Studs vs Sluts: Really a Double Standard?

How many times have you heard women in particular complain about the sexual double standard that exists for men and women?  A man who has multiple sexual partners and/or a lot of casual sex is labeled a “player” or a “stud”, because it is seen as a huge accomplishment.  On the other hand, a woman who behaves the same way sexually is labeled a “whore”, “slut” or “easy”. All negative words.

While in one way I can understand the frustration of freely promiscuous women, I can also understand the reasoning behind these labels.

In general, although of course there are many exceptions, men have to try harder to have sex with someone.

Women in general are taught to be more reserved sexually; and they are taught through socialization that they should be pursued rather than pursue themselves.

Also, men in general are not as fussy about who they have sex with. Maybe this is something to do with the fact that women, due to hormones, are in general more sensitive creatures than men. While I am not for one minute labeling men as animals, maybe it’s just the truth that men usually crave lust, while women usually crave love.

I could go on about evolution here but I’d rather not. I don’t wish to speak about a topic I know little to nothing about. However, from my observation and human experience, I choose to believe that this difference between men and women is down to hormonal differences.

A woman in a nightclub could easily have a one night stand with a man in the nightclub if she chooses. What does she have to do to achieve this? She in general doesn’t need to be charming, she doesn’t even need to be well presented or funny or smart. She can select someone who is interested in a casual sexual encounter and go home with him. There is not much accomplishment involved in this.

A man on the other hand, has to try harder to have a one night stand with a woman in a nightclub. He in general has to be charming, funny, likeable and well presented.

Women tend to be fussier about who they have sex with. Maybe this is partly due the fact that we as women are prone to such severe body issues. We feel through a result of the media and socialization, that we need to prepare ourselves for sex. We need to sort out our body hair and be clean before we can engage in sex. Sure, it is in a way quite messed up that we women feel this pressure while men don’t. But this, in my opinion, is a huge part of where the double standard comes from.

A man who behaves promiscuously is normally praised socially, while a woman who behaves in the same way is shamed and possibly ridiculed.

Sure, this is wrong. I’m not denying it isn’t. But it is a direct product of our upbringing and the exaggerated gender division that we experience from childhood.

Take all of this into account, and the “sexual double standard” kind of makes sense.

When you look at it this way, it makes sense that men are labeled “studs” while women are labeled “sluts”.

Now, I want to make it very clear that I don’t agree with the “slut” label. The slut label can in fact ruin a woman’s life. These women are deemed undesirable in potential relationships as a result. Often, they are ridiculed by other females; essentially for challenging social norms.
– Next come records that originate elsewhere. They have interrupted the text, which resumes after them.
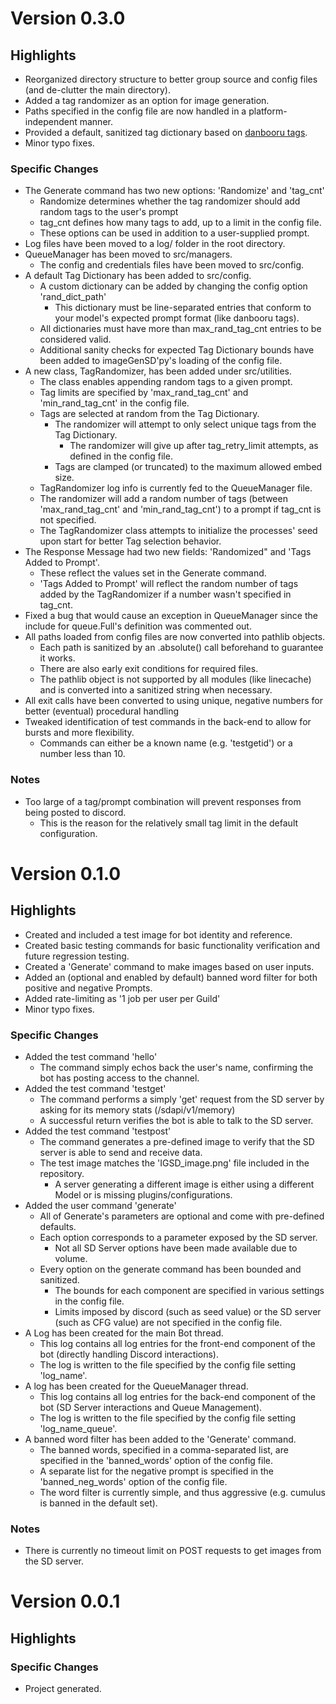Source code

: 
# Version 0.3.0

## Highlights
- Reorganized directory structure to better group source and config files (and de-clutter the main directory).
- Added a tag randomizer as an option for image generation.
- Paths specified in the config file are now handled in a platform-independent manner.
- Provided a default, sanitized tag dictionary based on [danbooru tags](https://gwern.net/danbooru2021#publications).
- Minor typo fixes.

### Specific Changes
- The Generate command has two new options: 'Randomize' and 'tag_cnt'
  - Randomize determines whether the tag randomizer should add random tags to the user's prompt
  - tag_cnt defines how many tags to add, up to a limit in the config file.
  - These options can be used in addition to a user-supplied prompt.
- Log files have been moved to a log/ folder in the root directory.
- QueueManager has been moved to src/managers.
  - The config and credentials files have been moved to src/config.
- A default Tag Dictionary has been added to src/config.
  - A custom dictionary can be added by changing the config option 'rand_dict_path'
    - This dictionary must be line-separated entries that conform to your model's expected prompt format (like danbooru tags).
  - All dictionaries must have more than max_rand_tag_cnt entries to be considered valid.
  - Additional sanity checks for expected Tag Dictionary bounds have been added to imageGenSD'py's loading of the config file.
- A new class, TagRandomizer, has been added under src/utilities.
  - The class enables appending random tags to a given prompt.
  - Tag limits are specified by 'max_rand_tag_cnt' and 'min_rand_tag_cnt' in the config file.
  - Tags are selected at random from the Tag Dictionary.
    - The randomizer will attempt to only select unique tags from the Tag Dictionary.
	  - The randomizer will give up after tag_retry_limit attempts, as defined in the config file.
	- Tags are clamped (or truncated) to the maximum allowed embed size.
  - TagRandomizer log info is currently fed to the QueueManager file.
  - The randomizer will add a random number of tags (between 'max_rand_tag_cnt' and 'min_rand_tag_cnt') to a prompt if tag_cnt is not specified.
  - The TagRandomizer class attempts to initialize the processes' seed upon start for better Tag selection behavior.
- The Response Message had two new fields: 'Randomized" and 'Tags Added to Prompt'.
  - These reflect the values set in the Generate command.
  - 'Tags Added to Prompt' will reflect the random number of tags added by the TagRandomizer if a number wasn't specified in tag_cnt.
- Fixed a bug that would cause an exception in QueueManager since the include for queue.Full's definition was commented out.
- All paths loaded from config files are now converted into pathlib objects.
  - Each path is sanitized by an .absolute() call beforehand to guarantee it works.
  - There are also early exit conditions for required files.
  - The pathlib object is not supported by all modules (like linecache) and is converted into a sanitized string when necessary.
- All exit calls have been converted to using unique, negative numbers for better (eventual) procedural handling
- Tweaked identification of test commands in the back-end to allow for bursts and more flexibility.
  - Commands can either be a known name (e.g. 'testgetid') or a number less than 10.

### Notes
- Too large of a tag/prompt combination will prevent responses from being posted to discord.
  - This is the reason for the relatively small tag limit in the default configuration.

# Version 0.1.0

## Highlights
- Created and included a test image for bot identity and reference.
- Created basic testing commands for basic functionality verification and future regression testing.
- Created a 'Generate' command to make images based on user inputs.
- Added an (optional and enabled by default) banned word filter for both positive and negative Prompts.
- Added rate-limiting as '1 job per user per Guild'
- Minor typo fixes.

### Specific Changes
- Added the test command 'hello'
  - The command simply echos back the user's name, confirming the bot has posting access to the channel.
- Added the test command 'testget'
  - The command performs a simply 'get' request from the SD server by asking for its memory stats (/sdapi/v1/memory)
  - A successful return verifies the bot is able to talk to the SD server.
- Added the test command 'testpost'
  - The command generates a pre-defined image to verify that the SD server is able to send and receive data.
  - The test image matches the 'IGSD_image.png' file included in the repository.
    - A server generating a different image is either using a different Model or is missing plugins/configurations.
- Added the user command 'generate'
  - All of Generate's parameters are optional and come with pre-defined defaults.
  - Each option corresponds to a parameter exposed by the SD server.
    - Not all SD Server options have been made available due to volume.
  - Every option on the generate command has been bounded and sanitized.
    - The bounds for each component are specified in various settings in the config file.
	- Limits imposed by discord (such as seed value) or the SD server (such as CFG value) are not specified in the config file.
- A Log has been created for the main Bot thread.
  - This log contains all log entries for the front-end component of the bot (directly handling Discord interactions).
  - The log is written to the file specified by the config file setting 'log_name'.
- A log has been created for the QueueManager thread.
  - This log contains all log entries for the back-end component of the bot (SD Server interactions and Queue Management).
  - The log is written to the file specified by the config file setting 'log_name_queue'.
- A banned word filter has been added to the 'Generate' command.
  - The banned words, specified in a comma-separated list, are specified in the 'banned_words' option of the config file.
  - A separate list for the negative prompt is specified in the 'banned_neg_words' option of the config file.
  - The word filter is currently simple, and thus aggressive (e.g. cumulus is banned in the default set).

### Notes
- There is currently no timeout limit on POST requests to get images from the SD server.

# Version 0.0.1

## Highlights

### Specific Changes
- Project generated.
Anyone who challenges social norms is often prone to judgement, social exclusion and ridicule. The same can be said for boisterous women and flamboyant men. Of course this is wrong. I am a firm believer of person over gender. I think that in this world we exaggerate the differences between men and women to a dangerous extent – so much so that we begin to identify women and men primarily by their gender as oppose to their personalities.

I don’t think it’s right that men get praised for being promiscuous and women get shamed. But when examined, it makes sense why.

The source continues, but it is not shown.